Karyn Kusama

Few filmmakers can have been inspired to make a movie while sparring in a boxing ring with a member of the opposite sex. But that was how Karyn Kusama came to make her 2000 debut feature, "Girlfight." The Japanese-American NYU Film School graduate was at Gleason's Gym in Brooklyn in 1992 when her male training partner whispered in her ear during a clinch and encouraged her to hit him. Fascinated by the sport's power dynamic, as well as its lurches between grace and violence, Kusama named Santiago Douglas's character Adrian after her erstwhile opponent and admits there is a lot of herself in heroine Diane Guzman (Michelle Rodriguez). However, it would take eight years to raise funding for the film, during which time she worked in the office on John Sayles's 1996 crime drama "Lone Star." Yet, even though it won awards at Sundance and Cannes, "Girlfight" opened few doors for Kusama and five years passed before she completed her sophomore outing, a feature version of the animated MTV series "Æon Flux," which starred Charlize Theron as an assassin ordered by handler Frances McDormand to eliminate the ruler of a futuristic utopia.
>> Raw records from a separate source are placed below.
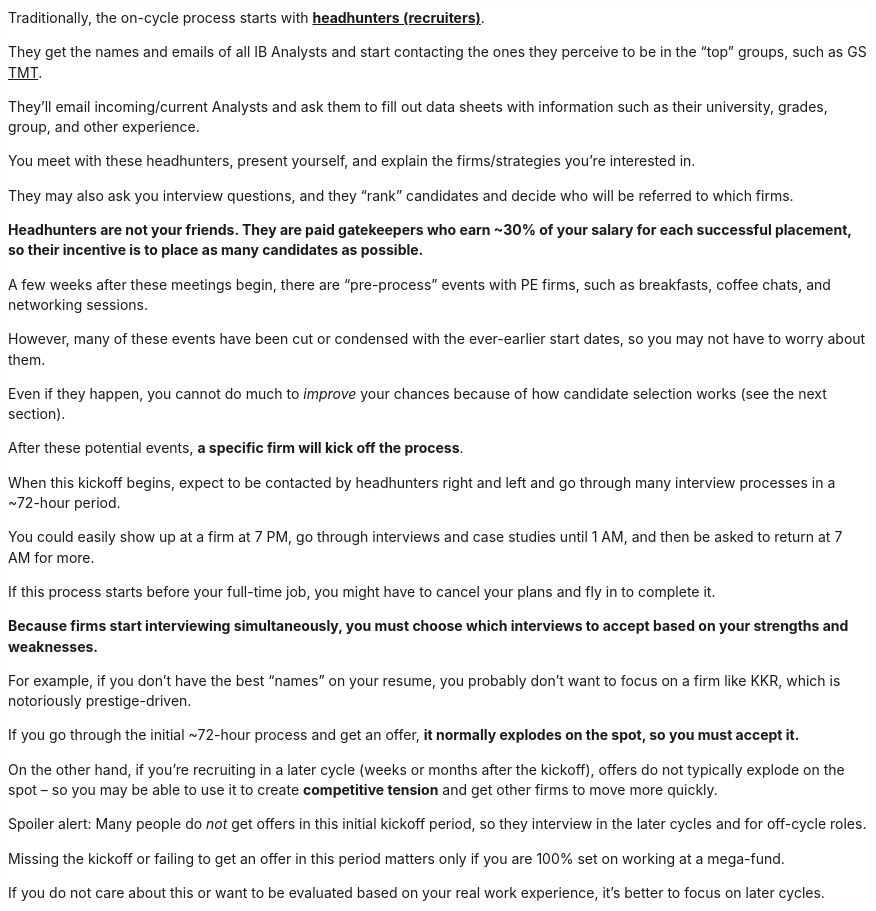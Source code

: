 Traditionally, the on-cycle process starts with **[headhunters (recruiters)](https://mergersandinquisitions.com/private-equity-headhunters/)**.

They get the names and emails of all IB Analysts and start contacting the ones they perceive to be in the “top” groups, such as GS [TMT](https://mergersandinquisitions.com/tmt-investment-banking-group/).

They’ll email incoming/current Analysts and ask them to fill out data sheets with information such as their university, grades, group, and other experience.

You meet with these headhunters, present yourself, and explain the firms/strategies you’re interested in.

They may also ask you interview questions, and they “rank” candidates and decide who will be referred to which firms.

**Headhunters are not your friends. They are paid gatekeepers who earn ~30% of your salary for each successful placement, so their incentive is to place as many candidates as possible.**

A few weeks after these meetings begin, there are “pre-process” events with PE firms, such as breakfasts, coffee chats, and networking sessions.

However, many of these events have been cut or condensed with the ever-earlier start dates, so you may not have to worry about them.

Even if they happen, you cannot do much to _improve_ your chances because of how candidate selection works (see the next section).

After these potential events, **a specific firm will kick off the process**.

When this kickoff begins, expect to be contacted by headhunters right and left and go through many interview processes in a ~72-hour period.

You could easily show up at a firm at 7 PM, go through interviews and case studies until 1 AM, and then be asked to return at 7 AM for more.

If this process starts before your full-time job, you might have to cancel your plans and fly in to complete it.

**Because firms start interviewing simultaneously, you must choose which interviews to accept based on your strengths and weaknesses.**

For example, if you don’t have the best “names” on your resume, you probably don’t want to focus on a firm like KKR, which is notoriously prestige-driven.

If you go through the initial ~72-hour process and get an offer, **it normally explodes on the spot, so you must accept it.**

On the other hand, if you’re recruiting in a later cycle (weeks or months after the kickoff), offers do not typically explode on the spot – so you may be able to use it to create **competitive tension** and get other firms to move more quickly.

Spoiler alert: Many people do _not_ get offers in this initial kickoff period, so they interview in the later cycles and for off-cycle roles.

Missing the kickoff or failing to get an offer in this period matters only if you are 100% set on working at a mega-fund.

If you do not care about this or want to be evaluated based on your real work experience, it’s better to focus on later cycles.
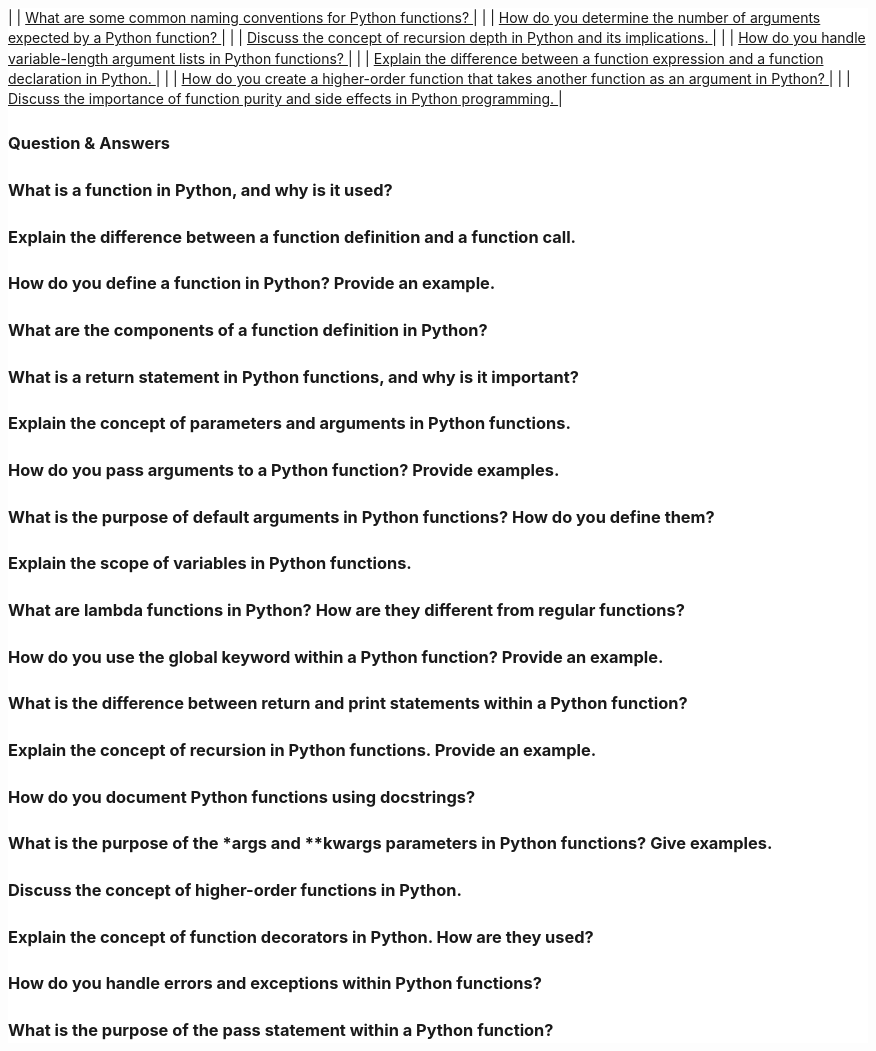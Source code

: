 |         | [What are some common naming conventions for Python functions?                                    ](#)                                                 |
|         | [How do you determine the number of arguments expected by a Python function?                      ](#)                                                 |
|         | [Discuss the concept of recursion depth in Python and its implications.                           ](#)                                                 |
|         | [How do you handle variable-length argument lists in Python functions?                            ](#)                                                 |
|         | [Explain the difference between a function expression and a function declaration in Python.       ](#)                                                 |
|         | [How do you create a higher-order function that takes another function as an argument in Python?  ](#)                                                 |
|         | [Discuss the importance of function purity and side effects in Python programming.                ](#)                                                 |

### Question & Answers

### What is a function in Python, and why is it used?
### Explain the difference between a function definition and a function call.
### How do you define a function in Python? Provide an example.
### What are the components of a function definition in Python?
### What is a return statement in Python functions, and why is it important?
### Explain the concept of parameters and arguments in Python functions.
### How do you pass arguments to a Python function? Provide examples.
### What is the purpose of default arguments in Python functions? How do you define them?
### Explain the scope of variables in Python functions.
### What are lambda functions in Python? How are they different from regular functions?
### How do you use the global keyword within a Python function? Provide an example.
### What is the difference between return and print statements within a Python function?
### Explain the concept of recursion in Python functions. Provide an example.
### How do you document Python functions using docstrings?
### What is the purpose of the *args and **kwargs parameters in Python functions? Give examples.
### Discuss the concept of higher-order functions in Python.
### Explain the concept of function decorators in Python. How are they used?
### How do you handle errors and exceptions within Python functions?
### What is the purpose of the pass statement within a Python function?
Another lengthy hiatus followed, during which time Kusama married and had a child with screenwriter Phil Hay, and directed the 2007 "Little Boy Blue" episode of "The L Word." She returned to cinema, two years later, with the darkly disconcerting comedy "Jennifer's Body," in which studious Amanda Seyfried has to end possessed cheerleader friend Megan Fox's bloodlusting killing spree.